- What you will do
What you return should match the material below line for line, except that no image appears in it.
╭──
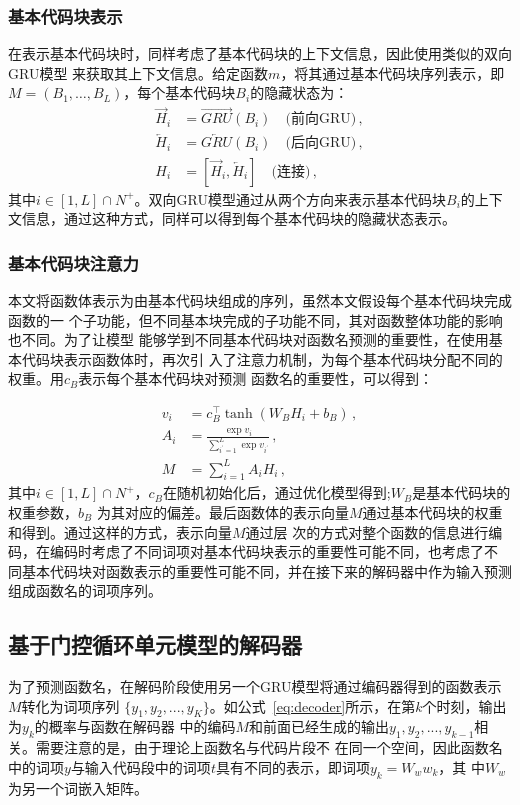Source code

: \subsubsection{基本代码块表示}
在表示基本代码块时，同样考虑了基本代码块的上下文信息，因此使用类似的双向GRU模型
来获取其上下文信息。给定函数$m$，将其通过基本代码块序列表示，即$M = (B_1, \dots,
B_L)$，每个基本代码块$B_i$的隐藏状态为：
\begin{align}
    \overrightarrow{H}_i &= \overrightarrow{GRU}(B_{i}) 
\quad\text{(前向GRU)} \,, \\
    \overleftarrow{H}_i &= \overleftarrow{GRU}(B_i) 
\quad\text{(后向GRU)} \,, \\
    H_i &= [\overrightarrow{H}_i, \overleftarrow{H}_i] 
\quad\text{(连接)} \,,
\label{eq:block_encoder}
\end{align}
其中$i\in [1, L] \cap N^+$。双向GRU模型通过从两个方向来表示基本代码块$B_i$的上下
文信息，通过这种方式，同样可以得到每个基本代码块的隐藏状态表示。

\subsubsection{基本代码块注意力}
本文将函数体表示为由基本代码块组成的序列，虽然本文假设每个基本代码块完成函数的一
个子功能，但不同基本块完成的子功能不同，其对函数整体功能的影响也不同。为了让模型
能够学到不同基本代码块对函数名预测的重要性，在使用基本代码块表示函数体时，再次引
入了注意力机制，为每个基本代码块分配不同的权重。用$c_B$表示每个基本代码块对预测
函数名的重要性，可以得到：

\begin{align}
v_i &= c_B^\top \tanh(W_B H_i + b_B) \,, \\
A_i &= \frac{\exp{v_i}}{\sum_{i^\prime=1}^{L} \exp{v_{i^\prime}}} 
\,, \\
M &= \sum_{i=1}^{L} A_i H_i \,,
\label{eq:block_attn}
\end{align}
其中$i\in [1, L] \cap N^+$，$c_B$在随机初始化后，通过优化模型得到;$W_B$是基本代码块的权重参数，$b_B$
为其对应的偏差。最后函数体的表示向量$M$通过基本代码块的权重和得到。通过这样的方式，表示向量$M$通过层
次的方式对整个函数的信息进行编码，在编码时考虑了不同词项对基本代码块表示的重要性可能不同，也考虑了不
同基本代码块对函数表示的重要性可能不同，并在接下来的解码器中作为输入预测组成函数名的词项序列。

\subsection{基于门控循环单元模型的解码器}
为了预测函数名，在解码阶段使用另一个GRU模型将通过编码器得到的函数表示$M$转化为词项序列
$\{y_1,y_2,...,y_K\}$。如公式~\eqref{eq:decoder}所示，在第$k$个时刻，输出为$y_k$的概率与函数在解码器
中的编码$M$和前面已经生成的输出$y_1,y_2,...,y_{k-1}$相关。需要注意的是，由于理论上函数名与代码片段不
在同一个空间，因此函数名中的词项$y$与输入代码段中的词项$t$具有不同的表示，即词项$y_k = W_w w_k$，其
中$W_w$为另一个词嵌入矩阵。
╰──
- Answer to the exercise
Source code

: \subsubsection{基本代码块表示}
在表示基本代码块时，同样考虑了基本代码块的上下文信息，因此使用类似的双向GRU模型
来获取其上下文信息。给定函数$m$，将其通过基本代码块序列表示，即$M = (B_1, \dots,
B_L)$，每个基本代码块$B_i$的隐藏状态为：
\begin{align}
    \overrightarrow{H}_i &= \overrightarrow{GRU}(B_{i}) 
\quad\text{(前向GRU)} \,, \\
    \overleftarrow{H}_i &= \overleftarrow{GRU}(B_i) 
\quad\text{(后向GRU)} \,, \\
    H_i &= [\overrightarrow{H}_i, \overleftarrow{H}_i] 
\quad\text{(连接)} \,,
\label{eq:block_encoder}
\end{align}
其中$i\in [1, L] \cap N^+$。双向GRU模型通过从两个方向来表示基本代码块$B_i$的上下
文信息，通过这种方式，同样可以得到每个基本代码块的隐藏状态表示。

\subsubsection{基本代码块注意力}
本文将函数体表示为由基本代码块组成的序列，虽然本文假设每个基本代码块完成函数的一
个子功能，但不同基本块完成的子功能不同，其对函数整体功能的影响也不同。为了让模型
能够学到不同基本代码块对函数名预测的重要性，在使用基本代码块表示函数体时，再次引
入了注意力机制，为每个基本代码块分配不同的权重。用$c_B$表示每个基本代码块对预测
函数名的重要性，可以得到：

\begin{align}
v_i &= c_B^\top \tanh(W_B H_i + b_B) \,, \\
A_i &= \frac{\exp{v_i}}{\sum_{i^\prime=1}^{L} \exp{v_{i^\prime}}} 
\,, \\
M &= \sum_{i=1}^{L} A_i H_i \,,
\label{eq:block_attn}
\end{align}
其中$i\in [1, L] \cap N^+$，$c_B$在随机初始化后，通过优化模型得到;$W_B$是基本代码块的权重参数，$b_B$
为其对应的偏差。最后函数体的表示向量$M$通过基本代码块的权重和得到。通过这样的方式，表示向量$M$通过层
次的方式对整个函数的信息进行编码，在编码时考虑了不同词项对基本代码块表示的重要性可能不同，也考虑了不
同基本代码块对函数表示的重要性可能不同，并在接下来的解码器中作为输入预测组成函数名的词项序列。

\subsection{基于门控循环单元模型的解码器}
为了预测函数名，在解码阶段使用另一个GRU模型将通过编码器得到的函数表示$M$转化为词项序列
$\{y_1,y_2,...,y_K\}$。如公式~\eqref{eq:decoder}所示，在第$k$个时刻，输出为$y_k$的概率与函数在解码器
中的编码$M$和前面已经生成的输出$y_1,y_2,...,y_{k-1}$相关。需要注意的是，由于理论上函数名与代码片段不
在同一个空间，因此函数名中的词项$y$与输入代码段中的词项$t$具有不同的表示，即词项$y_k = W_w w_k$，其
中$W_w$为另一个词嵌入矩阵。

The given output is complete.